#### Requirement
Your answer must be an exact copy of all the entries.

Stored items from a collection
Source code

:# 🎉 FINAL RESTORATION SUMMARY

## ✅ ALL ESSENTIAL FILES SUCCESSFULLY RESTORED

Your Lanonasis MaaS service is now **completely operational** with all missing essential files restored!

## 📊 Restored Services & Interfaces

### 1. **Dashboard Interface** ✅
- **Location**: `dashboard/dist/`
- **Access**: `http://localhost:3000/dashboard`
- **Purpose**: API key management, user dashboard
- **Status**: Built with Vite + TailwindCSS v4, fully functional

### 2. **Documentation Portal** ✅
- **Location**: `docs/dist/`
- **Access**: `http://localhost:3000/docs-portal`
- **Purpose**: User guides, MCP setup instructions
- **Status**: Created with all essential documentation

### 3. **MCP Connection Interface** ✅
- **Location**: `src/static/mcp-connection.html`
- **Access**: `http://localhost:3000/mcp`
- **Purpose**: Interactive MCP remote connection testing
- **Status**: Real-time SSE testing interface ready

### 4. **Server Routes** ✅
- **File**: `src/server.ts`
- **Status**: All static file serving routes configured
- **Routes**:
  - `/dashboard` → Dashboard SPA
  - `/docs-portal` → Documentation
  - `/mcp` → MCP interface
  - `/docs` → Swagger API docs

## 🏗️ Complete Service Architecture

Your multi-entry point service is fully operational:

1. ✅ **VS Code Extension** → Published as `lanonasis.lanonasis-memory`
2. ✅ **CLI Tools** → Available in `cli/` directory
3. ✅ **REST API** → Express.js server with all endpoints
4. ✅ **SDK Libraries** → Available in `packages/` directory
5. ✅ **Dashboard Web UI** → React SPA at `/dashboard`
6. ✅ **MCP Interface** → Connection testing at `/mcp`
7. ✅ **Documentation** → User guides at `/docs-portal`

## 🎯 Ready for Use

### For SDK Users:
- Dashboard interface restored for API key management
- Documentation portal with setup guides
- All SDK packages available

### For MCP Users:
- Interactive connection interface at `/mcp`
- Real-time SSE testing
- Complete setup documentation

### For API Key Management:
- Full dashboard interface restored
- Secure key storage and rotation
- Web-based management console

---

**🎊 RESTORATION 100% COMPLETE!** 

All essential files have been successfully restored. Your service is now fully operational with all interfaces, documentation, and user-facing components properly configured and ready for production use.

#### Reply to the task
Source code

:# 🎉 FINAL RESTORATION SUMMARY

## ✅ ALL ESSENTIAL FILES SUCCESSFULLY RESTORED

Your Lanonasis MaaS service is now **completely operational** with all missing essential files restored!

## 📊 Restored Services & Interfaces

### 1. **Dashboard Interface** ✅
- **Location**: `dashboard/dist/`
- **Access**: `http://localhost:3000/dashboard`
- **Purpose**: API key management, user dashboard
- **Status**: Built with Vite + TailwindCSS v4, fully functional

### 2. **Documentation Portal** ✅
- **Location**: `docs/dist/`
- **Access**: `http://localhost:3000/docs-portal`
- **Purpose**: User guides, MCP setup instructions
- **Status**: Created with all essential documentation

### 3. **MCP Connection Interface** ✅
- **Location**: `src/static/mcp-connection.html`
- **Access**: `http://localhost:3000/mcp`
- **Purpose**: Interactive MCP remote connection testing
- **Status**: Real-time SSE testing interface ready

### 4. **Server Routes** ✅
- **File**: `src/server.ts`
- **Status**: All static file serving routes configured
- **Routes**:
  - `/dashboard` → Dashboard SPA
  - `/docs-portal` → Documentation
  - `/mcp` → MCP interface
  - `/docs` → Swagger API docs

## 🏗️ Complete Service Architecture

Your multi-entry point service is fully operational:

1. ✅ **VS Code Extension** → Published as `lanonasis.lanonasis-memory`
2. ✅ **CLI Tools** → Available in `cli/` directory
3. ✅ **REST API** → Express.js server with all endpoints
4. ✅ **SDK Libraries** → Available in `packages/` directory
5. ✅ **Dashboard Web UI** → React SPA at `/dashboard`
6. ✅ **MCP Interface** → Connection testing at `/mcp`
7. ✅ **Documentation** → User guides at `/docs-portal`

## 🎯 Ready for Use

### For SDK Users:
- Dashboard interface restored for API key management
- Documentation portal with setup guides
- All SDK packages available

### For MCP Users:
- Interactive connection interface at `/mcp`
- Real-time SSE testing
- Complete setup documentation

### For API Key Management:
- Full dashboard interface restored
- Secure key storage and rotation
- Web-based management console

---

**🎊 RESTORATION 100% COMPLETE!** 

All essential files have been successfully restored. Your service is now fully operational with all interfaces, documentation, and user-facing components properly configured and ready for production use.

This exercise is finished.